■ Activity ■
Using the data below, output the first line and every line after it up to and including the line containing "## Prerequisite", exactly as written and with nothing added.

[Extracted records]
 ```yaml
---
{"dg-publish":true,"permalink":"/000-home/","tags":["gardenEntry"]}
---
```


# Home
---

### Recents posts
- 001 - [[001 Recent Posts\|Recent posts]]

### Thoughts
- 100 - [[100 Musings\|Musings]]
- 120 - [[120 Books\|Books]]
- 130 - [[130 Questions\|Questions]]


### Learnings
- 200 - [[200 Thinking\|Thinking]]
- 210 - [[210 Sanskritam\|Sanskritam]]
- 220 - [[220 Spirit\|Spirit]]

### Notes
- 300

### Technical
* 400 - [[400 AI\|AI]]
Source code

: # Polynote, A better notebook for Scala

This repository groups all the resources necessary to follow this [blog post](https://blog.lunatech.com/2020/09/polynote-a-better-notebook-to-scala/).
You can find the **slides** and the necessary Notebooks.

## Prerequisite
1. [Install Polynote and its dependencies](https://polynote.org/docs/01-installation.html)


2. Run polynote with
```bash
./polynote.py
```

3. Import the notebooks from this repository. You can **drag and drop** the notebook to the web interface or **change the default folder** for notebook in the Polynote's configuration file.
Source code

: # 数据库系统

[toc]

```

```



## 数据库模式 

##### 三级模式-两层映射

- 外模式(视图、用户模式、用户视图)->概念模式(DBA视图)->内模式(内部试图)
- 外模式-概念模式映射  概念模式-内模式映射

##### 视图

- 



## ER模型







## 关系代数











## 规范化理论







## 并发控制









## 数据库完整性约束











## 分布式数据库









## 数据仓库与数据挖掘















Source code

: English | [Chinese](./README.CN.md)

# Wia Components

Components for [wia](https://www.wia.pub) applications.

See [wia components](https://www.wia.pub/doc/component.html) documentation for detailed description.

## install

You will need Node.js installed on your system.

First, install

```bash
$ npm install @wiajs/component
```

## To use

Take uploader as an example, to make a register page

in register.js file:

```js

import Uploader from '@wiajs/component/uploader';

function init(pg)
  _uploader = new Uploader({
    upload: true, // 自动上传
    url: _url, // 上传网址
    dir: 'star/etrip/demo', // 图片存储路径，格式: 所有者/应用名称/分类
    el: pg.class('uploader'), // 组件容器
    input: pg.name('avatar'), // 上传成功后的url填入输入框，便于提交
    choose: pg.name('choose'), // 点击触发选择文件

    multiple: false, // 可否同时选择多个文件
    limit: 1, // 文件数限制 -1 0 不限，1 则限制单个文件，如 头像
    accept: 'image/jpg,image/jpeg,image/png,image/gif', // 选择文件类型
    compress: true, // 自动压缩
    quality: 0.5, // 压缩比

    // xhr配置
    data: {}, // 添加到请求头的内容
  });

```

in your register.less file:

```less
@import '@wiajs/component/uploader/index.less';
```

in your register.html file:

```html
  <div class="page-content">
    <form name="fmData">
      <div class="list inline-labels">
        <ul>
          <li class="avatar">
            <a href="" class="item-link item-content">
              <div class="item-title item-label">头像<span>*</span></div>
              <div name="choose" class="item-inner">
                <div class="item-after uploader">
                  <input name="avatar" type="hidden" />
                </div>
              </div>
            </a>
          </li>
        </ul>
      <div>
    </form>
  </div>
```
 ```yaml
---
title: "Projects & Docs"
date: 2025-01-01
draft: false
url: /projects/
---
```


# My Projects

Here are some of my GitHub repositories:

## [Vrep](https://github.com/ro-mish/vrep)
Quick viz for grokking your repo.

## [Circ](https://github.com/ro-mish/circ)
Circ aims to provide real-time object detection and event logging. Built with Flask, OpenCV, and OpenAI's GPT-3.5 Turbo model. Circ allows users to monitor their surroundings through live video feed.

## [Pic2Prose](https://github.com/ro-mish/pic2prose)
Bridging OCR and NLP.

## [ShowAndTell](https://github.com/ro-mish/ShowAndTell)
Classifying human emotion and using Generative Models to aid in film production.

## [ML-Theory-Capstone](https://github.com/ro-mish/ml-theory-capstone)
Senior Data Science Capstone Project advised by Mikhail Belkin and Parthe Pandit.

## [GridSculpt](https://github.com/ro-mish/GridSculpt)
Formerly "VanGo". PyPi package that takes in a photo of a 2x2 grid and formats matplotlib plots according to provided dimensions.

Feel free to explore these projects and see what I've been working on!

■ Solution for this problem ■
 ```yaml
---
{"dg-publish":true,"permalink":"/000-home/","tags":["gardenEntry"]}
---
```


# Home
---

### Recents posts
- 001 - [[001 Recent Posts\|Recent posts]]

### Thoughts
- 100 - [[100 Musings\|Musings]]
- 120 - [[120 Books\|Books]]
- 130 - [[130 Questions\|Questions]]


### Learnings
- 200 - [[200 Thinking\|Thinking]]
- 210 - [[210 Sanskritam\|Sanskritam]]
- 220 - [[220 Spirit\|Spirit]]

### Notes
- 300

### Technical
* 400 - [[400 AI\|AI]]
Source code

: # Polynote, A better notebook for Scala

This repository groups all the resources necessary to follow this [blog post](https://blog.lunatech.com/2020/09/polynote-a-better-notebook-to-scala/).
You can find the **slides** and the necessary Notebooks.

## Prerequisite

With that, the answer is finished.